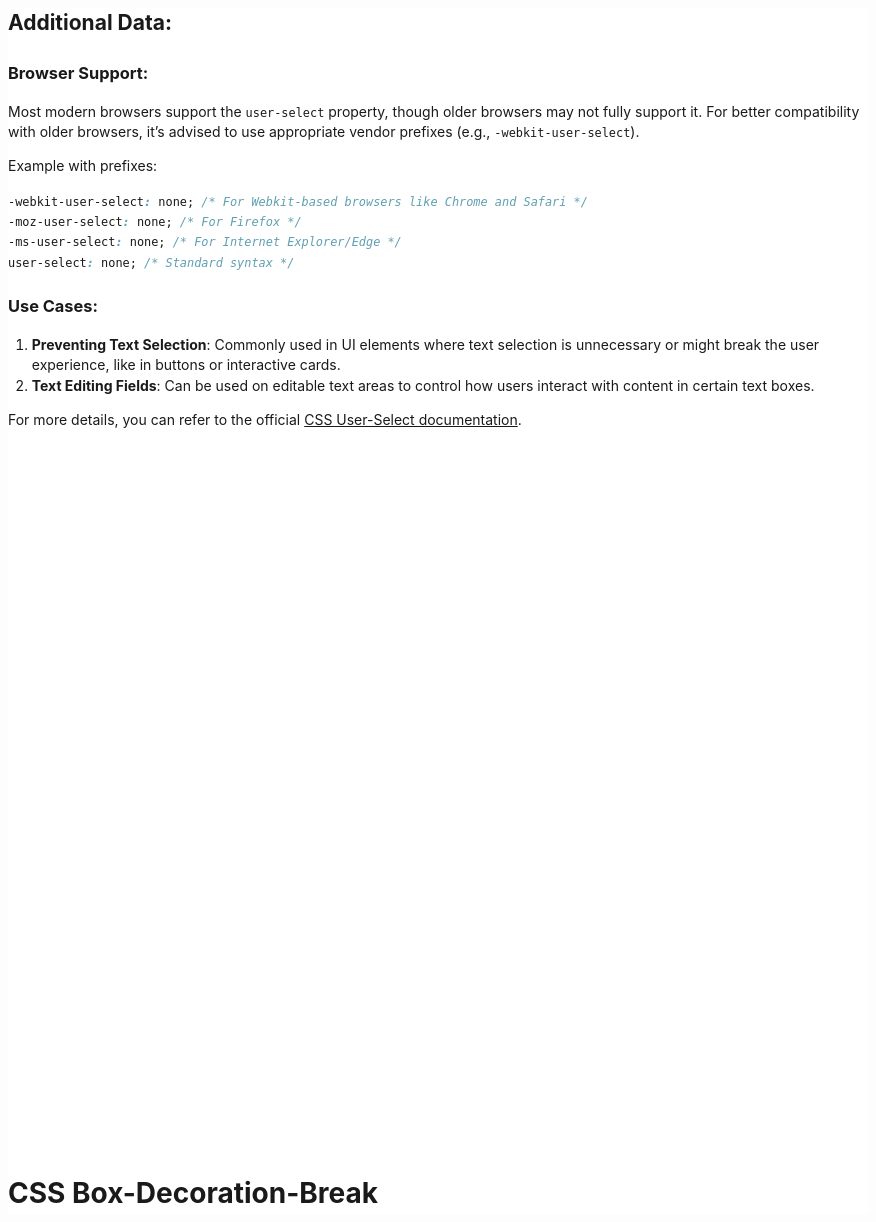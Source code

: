 ## Additional Data:

### Browser Support:
Most modern browsers support the `user-select` property, though older browsers may not fully support it. For better compatibility with older browsers, it’s advised to use appropriate vendor prefixes (e.g., `-webkit-user-select`).

Example with prefixes:
```css
-webkit-user-select: none; /* For Webkit-based browsers like Chrome and Safari */
-moz-user-select: none; /* For Firefox */
-ms-user-select: none; /* For Internet Explorer/Edge */
user-select: none; /* Standard syntax */
```

### Use Cases:
1. **Preventing Text Selection**: Commonly used in UI elements where text selection is unnecessary or might break the user experience, like in buttons or interactive cards.
2. **Text Editing Fields**: Can be used on editable text areas to control how users interact with content in certain text boxes.

For more details, you can refer to the official [CSS User-Select documentation](https://developer.mozilla.org/en-US/docs/Web/CSS/user-select).
```



































```
# CSS Box-Decoration-Break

====

**ACTIVITY**
Could you set down verbatim the lines from the beginning of the entries above through the line containing "Most modern browsers", both included, leaving out the pictures?

**SOLUTION FOR THIS PROBLEM**
Source code

: ## Additional Data:

### Browser Support:
Most modern browsers support the `user-select` property, though older browsers may not fully support it. For better compatibility with older browsers, it’s advised to use appropriate vendor prefixes (e.g., `-webkit-user-select`).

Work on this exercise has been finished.